Travis Middle School/Amy Hankamer, Librarian (05/09/08): Amy runs a tight ship, and she knows her readers so well, down to what areas of the library the students visit more often than others. She plans on informally shifting some books she just knows her readers would pick up from where they're shelved to the section titled "short stories." And her own boy, J, is so awesome! A reader and a gamer both. Cool meeting you, J.
Bowie Middle School (trust me, far as the sign is)/Hope Krum, Librarian: Wow! This group was way mixed--sixth, seventh, and eighth graders all represented, ESL students and ELA both. Kudos to the four eighth grade guys who did a readers' theater of a section of my The Whole Sky Full of Stars. Then the questions came. And it was the best that a girl started us off, some guys and girls added theirs, and a girl ended: the final question I wasn't able to address since we ran out of time: Q: Why don't you write about girls? A: I've tried and I got it all wrong, in my opinion. I don't want to disrespect that particular audience, but I've got some ideas, so you'll get your book. Hey, read the following short stories included in Finding Our Way to read a few female heroes I've written: "The Dive," "SylvieSylvieSylvie," "Andy and Ruthie," and "My Self Myself."
Lamar Junior High School/Cindi Rockett, Librarian: What a way to end the week. First things first, though: I hope your boy's doing well, Cindi. Right before heading over, she got a call that her boy'd got a cut in the head and she left me in the quite capable hands of two of the others: Hope and Amy, who joined me in Cindi's absence. There I talked a good bit to a large group of readers and after met with T, A, and F, who I'd met the night before at JAVA at B&N. Too cool you all are.

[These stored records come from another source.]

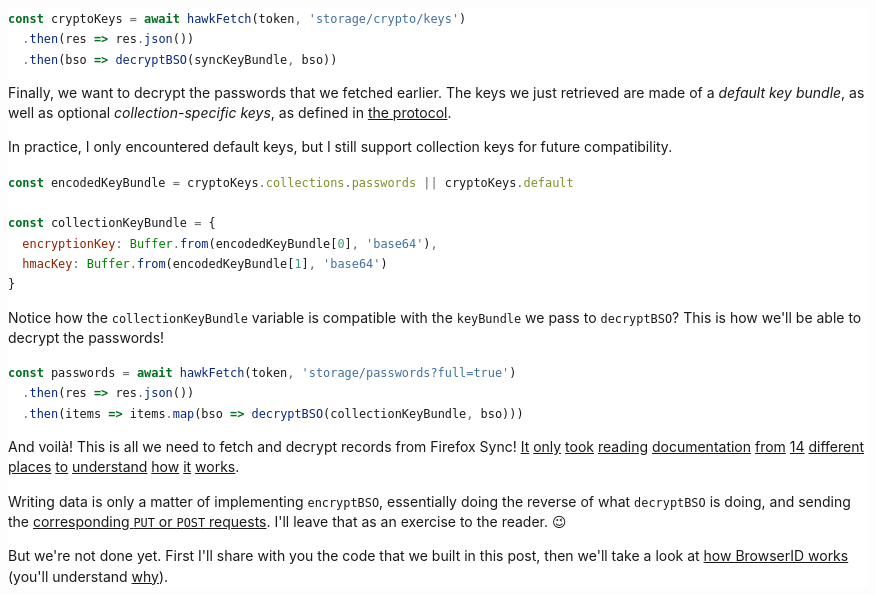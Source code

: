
 ```js
const cryptoKeys = await hawkFetch(token, 'storage/crypto/keys')
  .then(res => res.json())
  .then(bso => decryptBSO(syncKeyBundle, bso))
```

Finally, we want to decrypt the passwords that we fetched earlier. The
keys we just retrieved are made of a *default key bundle*, as well as
optional *collection-specific keys*, as defined in [the protocol](https://mozilla-services.readthedocs.io/en/latest/sync/storageformat5.html#format).

In practice, I only encountered default keys, but I still support
collection keys for future compatibility.

```js
const encodedKeyBundle = cryptoKeys.collections.passwords || cryptoKeys.default

const collectionKeyBundle = {
  encryptionKey: Buffer.from(encodedKeyBundle[0], 'base64'),
  hmacKey: Buffer.from(encodedKeyBundle[1], 'base64')
}
```

Notice how the `collectionKeyBundle` variable is compatible with the
`keyBundle` we pass to `decryptBSO`? This is how we'll be able to
decrypt the passwords!

```js
const passwords = await hawkFetch(token, 'storage/passwords?full=true')
  .then(res => res.json())
  .then(items => items.map(bso => decryptBSO(collectionKeyBundle, bso)))
```

And voilà! This is all we need to fetch and decrypt records from Firefox
Sync! [It](https://github.com/zaach/node-fx-sync)
[only](https://github.com/mozilla/fxa/blob/main/packages/fxa-auth-server/docs/api.md)
[took](https://github.com/mozilla-services/tokenserver)
[reading](https://github.com/mozilla-services/syncstorage-rs)
[documentation](https://mozilla-services.readthedocs.io/en/latest/storage/apis-1.5.html)
[from](https://www.npmjs.com/package/fxa-js-client)
[14](https://github.com/mozilla/fxa/tree/main/packages/fxa-auth-client)
[different](https://github.com/mozilla-services/syncclient)
[places](https://vladikoff.github.io/app-services-site/docs/accounts/welcome.html)
[to](https://github.com/mozilla/id-specs/blob/prod/browserid/index.md)
[understand](https://www.npmjs.com/package/browserid-crypto)
[how](https://github.com/mozilla/hawk/blob/main/API.md)
[it](https://github.com/mozilla/fxa-auth-server/wiki/onepw-protocol)
[works](https://mozilla-services.readthedocs.io/en/latest/sync/storageformat5.html).

Writing data is only a matter of implementing `encryptBSO`, essentially
doing the reverse of what `decryptBSO` is doing, and sending the
[corresponding `PUT` or `POST` requests](https://mozilla-services.readthedocs.io/en/latest/storage/apis-1.5.html#individual-collection-interaction).
I'll leave that as an exercise to the reader. 😉

But we're not done yet. First I'll share with you the code that we built
in this post, then we'll take a look at [how BrowserID works](scripting-firefox-sync-lockwise-understanding-browserid.md)
(you'll understand [why](#going-further)).
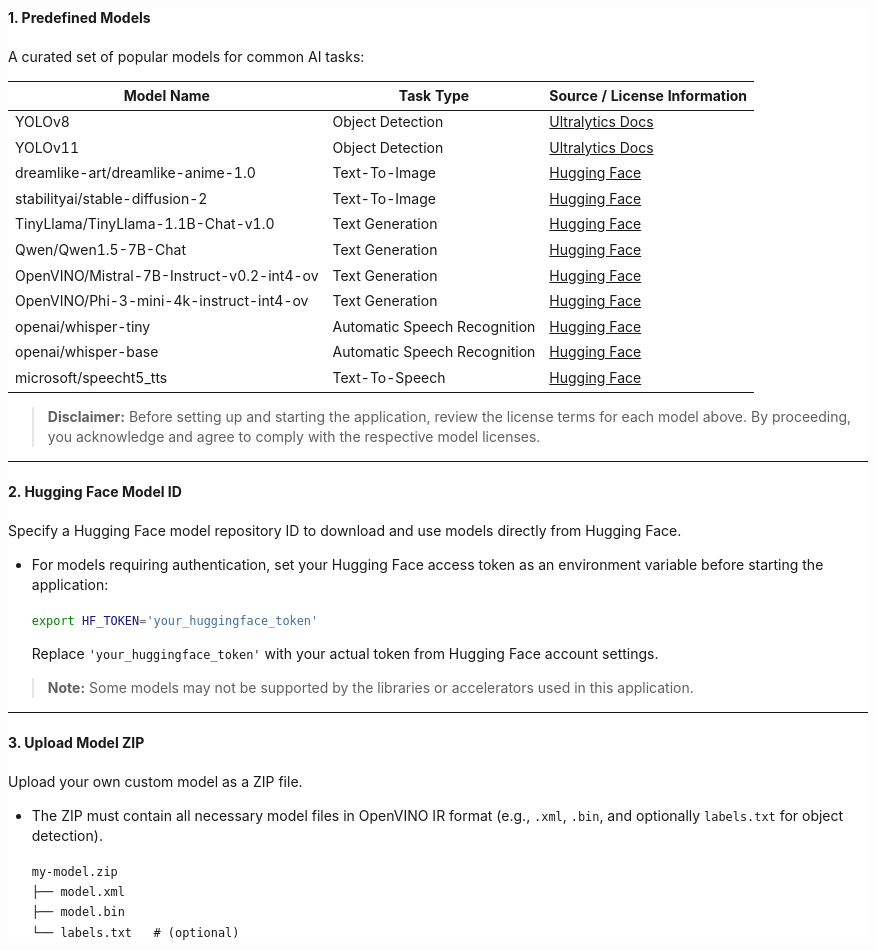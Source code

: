 #### 1. Predefined Models

A curated set of popular models for common AI tasks:

| Model Name                                   | Task Type                    | Source / License Information                                                     |
|----------------------------------------------|------------------------------|----------------------------------------------------------------------------------|
| YOLOv8                                       | Object Detection             | [Ultralytics Docs](https://docs.ultralytics.com/)                                |
| YOLOv11                                      | Object Detection             | [Ultralytics Docs](https://docs.ultralytics.com/)                                |
| dreamlike-art/dreamlike-anime-1.0            | Text-To-Image                | [Hugging Face](https://huggingface.co/dreamlike-art/dreamlike-anime-1.0)         |
| stabilityai/stable-diffusion-2               | Text-To-Image                | [Hugging Face](https://huggingface.co/stabilityai/stable-diffusion-2)            |
| TinyLlama/TinyLlama-1.1B-Chat-v1.0           | Text Generation              | [Hugging Face](https://huggingface.co/TinyLlama/TinyLlama-1.1B-Chat-v1.0)        |
| Qwen/Qwen1.5-7B-Chat                         | Text Generation              | [Hugging Face](https://huggingface.co/Qwen/Qwen1.5-7B-Chat)                      |
| OpenVINO/Mistral-7B-Instruct-v0.2-int4-ov    | Text Generation              | [Hugging Face](https://huggingface.co/OpenVINO/Mistral-7B-Instruct-v0.2-int4-ov) |
| OpenVINO/Phi-3-mini-4k-instruct-int4-ov      | Text Generation              | [Hugging Face](https://huggingface.co/OpenVINO/Phi-3-mini-4k-instruct-int4-ov)   |
| openai/whisper-tiny                          | Automatic Speech Recognition | [Hugging Face](https://huggingface.co/openai/whisper-tiny)                       |
| openai/whisper-base                          | Automatic Speech Recognition | [Hugging Face](https://huggingface.co/openai/whisper-base)                       |
| microsoft/speecht5_tts                       | Text-To-Speech               | [Hugging Face](https://huggingface.co/microsoft/speecht5_tts)                    |

> **Disclaimer:** Before setting up and starting the application, review the license terms for each model above. By proceeding, you acknowledge and agree to comply with the respective model licenses.

---

#### 2. Hugging Face Model ID

Specify a Hugging Face model repository ID to download and use models directly from Hugging Face.

- For models requiring authentication, set your Hugging Face access token as an environment variable before starting the application:

  ```bash
  export HF_TOKEN='your_huggingface_token'
  ```

  Replace `'your_huggingface_token'` with your actual token from Hugging Face account settings.

> **Note:** Some models may not be supported by the libraries or accelerators used in this application.

---

#### 3. Upload Model ZIP

Upload your own custom model as a ZIP file.

- The ZIP must contain all necessary model files in OpenVINO IR format (e.g., `.xml`, `.bin`, and optionally `labels.txt` for object detection).

  ```
  my-model.zip
  ├── model.xml
  ├── model.bin
  └── labels.txt   # (optional)
  ```
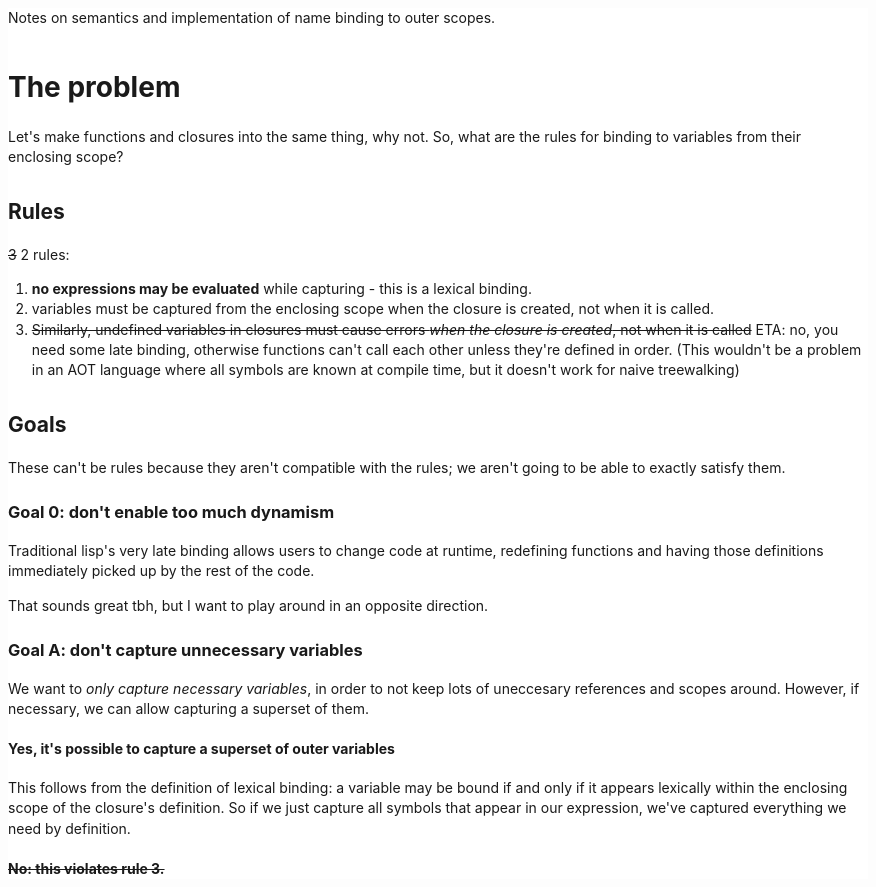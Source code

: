 Notes on semantics and implementation of name binding to outer scopes.

# The problem

Let's make functions and closures into the same thing, why not.
So, what are the rules for binding to variables from their enclosing scope?

## Rules

~~3~~ 2 rules:

1) **no expressions may be evaluated** while capturing - this is a lexical binding.
2) variables must be captured from the enclosing scope
   when the closure is created, not when it is called.
3) ~~Similarly, undefined variables in closures must cause
   errors _when the closure is created_, not when it is called~~ ETA: no, you need some late binding, otherwise
   functions can't call each other unless they're defined in order. (This wouldn't be a problem in an AOT language where
   all symbols are known at compile time, but it doesn't work for naive treewalking)

## Goals

These can't be rules because they aren't compatible with the rules;
we aren't going to be able to exactly satisfy them.

### Goal 0: don't enable too much dynamism

Traditional lisp's very late binding allows users to change code
at runtime, redefining functions and having those definitions
immediately picked up by the rest of the code.

That sounds great tbh, but I want to play around in an opposite direction.

### Goal A: don't capture unnecessary variables

We want to _only capture necessary variables_,
in order to not keep lots of uneccesary references and scopes around. However, if necessary, we can allow capturing a
superset of them.

#### Yes, it's possible to capture a superset of outer variables

This follows from the definition of lexical binding: a variable may
be bound if and only if it appears lexically within the enclosing
scope of the closure's definition. So if we just capture all symbols
that appear in our expression, we've captured everything we need
by definition.

#### ~~No: this violates rule 3.~~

All I can say is that these middle school librarians've got it together. I told Dr. Lea Bailey that I'd never seen a group this large of educators all focused on the same goal, reading young folks. They are quite the family, and Irving (TX) ISD is so fortunate to have them all at this time in this place. And from what I understand from speaking to each of them, their administrators are so supportive. I so want this group to adopt me as their writer. It was an awesome time.